I am creating a Python desktop application that allows users to select different distributional forms to model agricultural yield data. I have the time series agricultural data - close to a million rows - saved in a SQLite database (although this is not set in stone if someone knows of a better choice). Once the user selects some data, say corn yields from 1990-2010 in Illinois, I want them to select a distributional form from a drop-down. Next, my function fits the distribution to the data and outputs 10,000 points drawn from that fitted distributional form in a Numpy array. I would like this data to be temporary during the execution of the program.

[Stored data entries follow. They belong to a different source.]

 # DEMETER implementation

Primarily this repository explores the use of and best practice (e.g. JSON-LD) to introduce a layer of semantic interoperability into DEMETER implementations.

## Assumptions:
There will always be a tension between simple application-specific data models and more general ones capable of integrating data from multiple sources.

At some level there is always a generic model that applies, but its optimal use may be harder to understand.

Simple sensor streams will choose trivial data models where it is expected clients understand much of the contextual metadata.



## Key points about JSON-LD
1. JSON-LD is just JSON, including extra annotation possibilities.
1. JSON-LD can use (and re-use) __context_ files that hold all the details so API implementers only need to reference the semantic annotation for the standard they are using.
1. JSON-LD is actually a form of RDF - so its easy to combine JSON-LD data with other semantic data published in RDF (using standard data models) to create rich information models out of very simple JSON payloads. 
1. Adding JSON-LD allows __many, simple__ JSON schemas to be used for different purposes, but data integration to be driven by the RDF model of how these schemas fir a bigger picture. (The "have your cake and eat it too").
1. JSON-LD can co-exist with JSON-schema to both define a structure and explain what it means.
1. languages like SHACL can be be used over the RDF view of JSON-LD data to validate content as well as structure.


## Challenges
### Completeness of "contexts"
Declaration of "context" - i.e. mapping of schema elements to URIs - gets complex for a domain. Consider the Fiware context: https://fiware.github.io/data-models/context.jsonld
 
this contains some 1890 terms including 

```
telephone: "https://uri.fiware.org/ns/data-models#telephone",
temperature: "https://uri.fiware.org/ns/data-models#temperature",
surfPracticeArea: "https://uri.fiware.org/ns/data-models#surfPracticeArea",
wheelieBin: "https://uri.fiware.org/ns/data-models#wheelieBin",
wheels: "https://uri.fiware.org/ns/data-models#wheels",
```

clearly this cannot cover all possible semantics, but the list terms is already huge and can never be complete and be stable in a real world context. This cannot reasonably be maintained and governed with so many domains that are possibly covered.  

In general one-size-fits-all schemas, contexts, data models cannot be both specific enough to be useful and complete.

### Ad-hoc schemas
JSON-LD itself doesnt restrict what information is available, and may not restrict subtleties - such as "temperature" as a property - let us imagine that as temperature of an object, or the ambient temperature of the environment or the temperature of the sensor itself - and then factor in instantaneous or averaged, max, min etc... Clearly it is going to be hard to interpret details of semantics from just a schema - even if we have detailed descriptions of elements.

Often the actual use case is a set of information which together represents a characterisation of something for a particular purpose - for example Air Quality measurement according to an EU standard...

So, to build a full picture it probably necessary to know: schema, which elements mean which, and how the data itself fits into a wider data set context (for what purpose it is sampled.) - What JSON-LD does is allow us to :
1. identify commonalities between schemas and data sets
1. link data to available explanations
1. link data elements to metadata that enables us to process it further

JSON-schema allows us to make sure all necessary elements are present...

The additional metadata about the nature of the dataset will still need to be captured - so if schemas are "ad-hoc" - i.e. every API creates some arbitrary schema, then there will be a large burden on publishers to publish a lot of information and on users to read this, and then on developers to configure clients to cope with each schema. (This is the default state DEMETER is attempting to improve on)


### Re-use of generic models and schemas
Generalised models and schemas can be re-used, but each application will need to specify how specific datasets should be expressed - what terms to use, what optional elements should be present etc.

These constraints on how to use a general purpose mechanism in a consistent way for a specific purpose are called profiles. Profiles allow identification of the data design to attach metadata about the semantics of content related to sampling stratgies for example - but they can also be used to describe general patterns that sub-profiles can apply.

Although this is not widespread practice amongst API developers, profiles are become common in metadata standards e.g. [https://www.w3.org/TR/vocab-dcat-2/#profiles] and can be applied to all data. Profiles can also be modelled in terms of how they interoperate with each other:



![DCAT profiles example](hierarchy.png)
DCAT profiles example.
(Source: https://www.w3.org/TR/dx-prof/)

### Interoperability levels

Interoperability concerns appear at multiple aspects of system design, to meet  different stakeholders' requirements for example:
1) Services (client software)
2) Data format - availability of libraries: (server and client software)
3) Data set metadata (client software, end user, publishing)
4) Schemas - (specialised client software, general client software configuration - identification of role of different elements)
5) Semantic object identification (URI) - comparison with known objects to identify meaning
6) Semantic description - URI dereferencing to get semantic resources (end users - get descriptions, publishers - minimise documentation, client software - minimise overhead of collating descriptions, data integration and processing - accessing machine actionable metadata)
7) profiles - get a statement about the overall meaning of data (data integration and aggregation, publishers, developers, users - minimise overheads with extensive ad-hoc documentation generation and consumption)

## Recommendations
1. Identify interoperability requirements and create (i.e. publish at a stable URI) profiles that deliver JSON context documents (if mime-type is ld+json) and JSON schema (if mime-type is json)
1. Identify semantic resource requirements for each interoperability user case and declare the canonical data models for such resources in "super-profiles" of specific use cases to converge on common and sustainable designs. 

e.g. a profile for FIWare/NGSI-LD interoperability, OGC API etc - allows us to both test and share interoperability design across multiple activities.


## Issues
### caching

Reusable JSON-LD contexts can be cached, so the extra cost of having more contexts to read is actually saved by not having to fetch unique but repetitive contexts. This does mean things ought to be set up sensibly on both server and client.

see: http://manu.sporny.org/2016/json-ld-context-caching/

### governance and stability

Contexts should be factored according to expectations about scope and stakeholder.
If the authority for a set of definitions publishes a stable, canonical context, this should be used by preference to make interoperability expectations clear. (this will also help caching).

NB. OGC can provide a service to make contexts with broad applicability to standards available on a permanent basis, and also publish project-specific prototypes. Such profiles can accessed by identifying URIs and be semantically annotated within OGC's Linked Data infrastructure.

In an attempt to be efficient, I would only like to make this fit and the subsequent drawing of numbers one time for a specified region and distribution. I have been researching temporary files in Python, but I am not sure that is the best approach for saving many different Numpy arrays. PyTables also looks like an interesting approach and seems to be compatible with Numpy, but I am not sure it is good for handling temporary data. No SQL solutions, like MongoDB, seem to be very popular these days as well, which also interests me from a resume building perspective.

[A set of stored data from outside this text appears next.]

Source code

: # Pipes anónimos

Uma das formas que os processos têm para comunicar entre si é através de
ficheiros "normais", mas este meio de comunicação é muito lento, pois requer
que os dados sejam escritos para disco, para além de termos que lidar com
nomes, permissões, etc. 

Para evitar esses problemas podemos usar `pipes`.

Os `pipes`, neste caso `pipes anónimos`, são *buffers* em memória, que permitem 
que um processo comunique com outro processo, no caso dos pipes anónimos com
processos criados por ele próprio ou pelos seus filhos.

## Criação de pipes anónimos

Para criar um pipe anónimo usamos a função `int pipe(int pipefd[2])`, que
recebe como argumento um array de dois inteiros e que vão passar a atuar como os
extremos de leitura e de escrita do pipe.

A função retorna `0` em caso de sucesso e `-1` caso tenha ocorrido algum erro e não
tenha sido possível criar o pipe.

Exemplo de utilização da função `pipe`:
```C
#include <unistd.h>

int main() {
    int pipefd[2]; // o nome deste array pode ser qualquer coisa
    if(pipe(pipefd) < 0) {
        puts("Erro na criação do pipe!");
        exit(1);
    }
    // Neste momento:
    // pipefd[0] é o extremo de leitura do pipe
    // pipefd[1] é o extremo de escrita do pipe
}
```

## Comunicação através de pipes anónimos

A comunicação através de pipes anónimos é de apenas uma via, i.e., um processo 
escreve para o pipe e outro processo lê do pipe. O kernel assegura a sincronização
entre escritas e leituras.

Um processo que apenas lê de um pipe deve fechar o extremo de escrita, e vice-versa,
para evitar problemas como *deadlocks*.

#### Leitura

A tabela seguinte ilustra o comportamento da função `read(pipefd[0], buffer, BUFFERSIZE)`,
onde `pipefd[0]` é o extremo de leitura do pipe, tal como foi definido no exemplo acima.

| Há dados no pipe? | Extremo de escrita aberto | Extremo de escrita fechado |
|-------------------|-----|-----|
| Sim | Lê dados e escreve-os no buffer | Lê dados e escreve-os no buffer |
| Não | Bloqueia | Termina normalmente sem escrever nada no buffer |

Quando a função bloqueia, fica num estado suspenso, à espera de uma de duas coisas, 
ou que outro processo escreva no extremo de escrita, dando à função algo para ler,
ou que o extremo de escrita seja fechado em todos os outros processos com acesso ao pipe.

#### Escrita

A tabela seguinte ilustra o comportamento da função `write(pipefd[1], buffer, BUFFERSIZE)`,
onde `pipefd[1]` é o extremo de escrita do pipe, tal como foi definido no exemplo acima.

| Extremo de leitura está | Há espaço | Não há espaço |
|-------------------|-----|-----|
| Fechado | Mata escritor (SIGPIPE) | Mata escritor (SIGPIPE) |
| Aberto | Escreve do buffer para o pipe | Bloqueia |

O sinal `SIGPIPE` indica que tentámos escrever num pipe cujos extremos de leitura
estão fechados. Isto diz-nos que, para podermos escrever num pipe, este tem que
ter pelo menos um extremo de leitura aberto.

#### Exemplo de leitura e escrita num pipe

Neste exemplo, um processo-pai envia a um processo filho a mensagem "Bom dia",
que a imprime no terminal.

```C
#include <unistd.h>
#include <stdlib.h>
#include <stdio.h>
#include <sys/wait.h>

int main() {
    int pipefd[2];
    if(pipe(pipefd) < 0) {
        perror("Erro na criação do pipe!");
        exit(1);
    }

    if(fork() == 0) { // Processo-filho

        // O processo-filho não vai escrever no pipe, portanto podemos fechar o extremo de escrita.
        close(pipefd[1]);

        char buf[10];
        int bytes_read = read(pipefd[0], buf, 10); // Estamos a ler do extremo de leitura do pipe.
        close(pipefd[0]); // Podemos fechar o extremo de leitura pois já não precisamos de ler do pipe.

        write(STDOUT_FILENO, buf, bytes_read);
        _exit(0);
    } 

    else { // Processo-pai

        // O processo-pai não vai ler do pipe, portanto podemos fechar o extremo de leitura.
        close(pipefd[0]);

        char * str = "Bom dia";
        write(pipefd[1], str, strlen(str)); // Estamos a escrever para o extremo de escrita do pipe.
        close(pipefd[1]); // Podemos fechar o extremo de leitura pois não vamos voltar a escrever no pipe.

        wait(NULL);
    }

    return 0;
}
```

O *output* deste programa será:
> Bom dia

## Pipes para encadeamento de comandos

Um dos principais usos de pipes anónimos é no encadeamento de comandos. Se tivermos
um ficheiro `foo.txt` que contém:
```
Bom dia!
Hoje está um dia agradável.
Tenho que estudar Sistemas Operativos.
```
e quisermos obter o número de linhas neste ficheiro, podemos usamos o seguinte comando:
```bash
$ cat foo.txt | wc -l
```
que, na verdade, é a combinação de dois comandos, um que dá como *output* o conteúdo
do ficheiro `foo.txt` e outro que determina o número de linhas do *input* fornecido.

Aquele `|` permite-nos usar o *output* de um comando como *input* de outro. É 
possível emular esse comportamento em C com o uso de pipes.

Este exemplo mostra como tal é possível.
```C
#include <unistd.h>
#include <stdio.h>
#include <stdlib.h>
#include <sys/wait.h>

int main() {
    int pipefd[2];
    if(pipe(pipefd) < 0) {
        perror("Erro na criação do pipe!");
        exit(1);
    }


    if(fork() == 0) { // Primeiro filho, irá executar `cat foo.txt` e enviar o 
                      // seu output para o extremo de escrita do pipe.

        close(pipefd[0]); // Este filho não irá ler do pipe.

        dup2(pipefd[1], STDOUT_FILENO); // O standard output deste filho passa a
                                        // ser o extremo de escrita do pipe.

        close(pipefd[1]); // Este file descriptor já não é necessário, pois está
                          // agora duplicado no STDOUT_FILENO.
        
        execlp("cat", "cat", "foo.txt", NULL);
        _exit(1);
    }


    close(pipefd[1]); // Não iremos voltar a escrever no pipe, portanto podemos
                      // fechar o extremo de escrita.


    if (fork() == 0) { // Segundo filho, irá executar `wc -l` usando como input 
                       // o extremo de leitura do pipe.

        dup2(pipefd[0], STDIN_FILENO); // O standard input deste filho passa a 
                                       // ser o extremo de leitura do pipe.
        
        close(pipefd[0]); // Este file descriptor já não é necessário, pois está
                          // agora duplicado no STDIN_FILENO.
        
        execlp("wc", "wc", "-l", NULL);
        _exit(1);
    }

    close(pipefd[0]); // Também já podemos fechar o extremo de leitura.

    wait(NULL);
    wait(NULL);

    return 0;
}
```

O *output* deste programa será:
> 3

Edit: After reading the comment below and researching it, I am going to go with PyTables, but I am trying to find the best way to tackle this. Is it possible to create a table like below, where instead of Float32Col I can use createTimeSeriesTable() from the scikits time series class or do I need to create a datetime column for the date and a boolean column for the mask, in addition to the Float32Col below to hold the data. Or is there a better way to be going about this problem?
class Yield(IsDescription):
geography_id = UInt16Col()
data = Float32Col(shape=(50, 1)) # for 50 years of data
Any help on the matter would be greatly appreciated.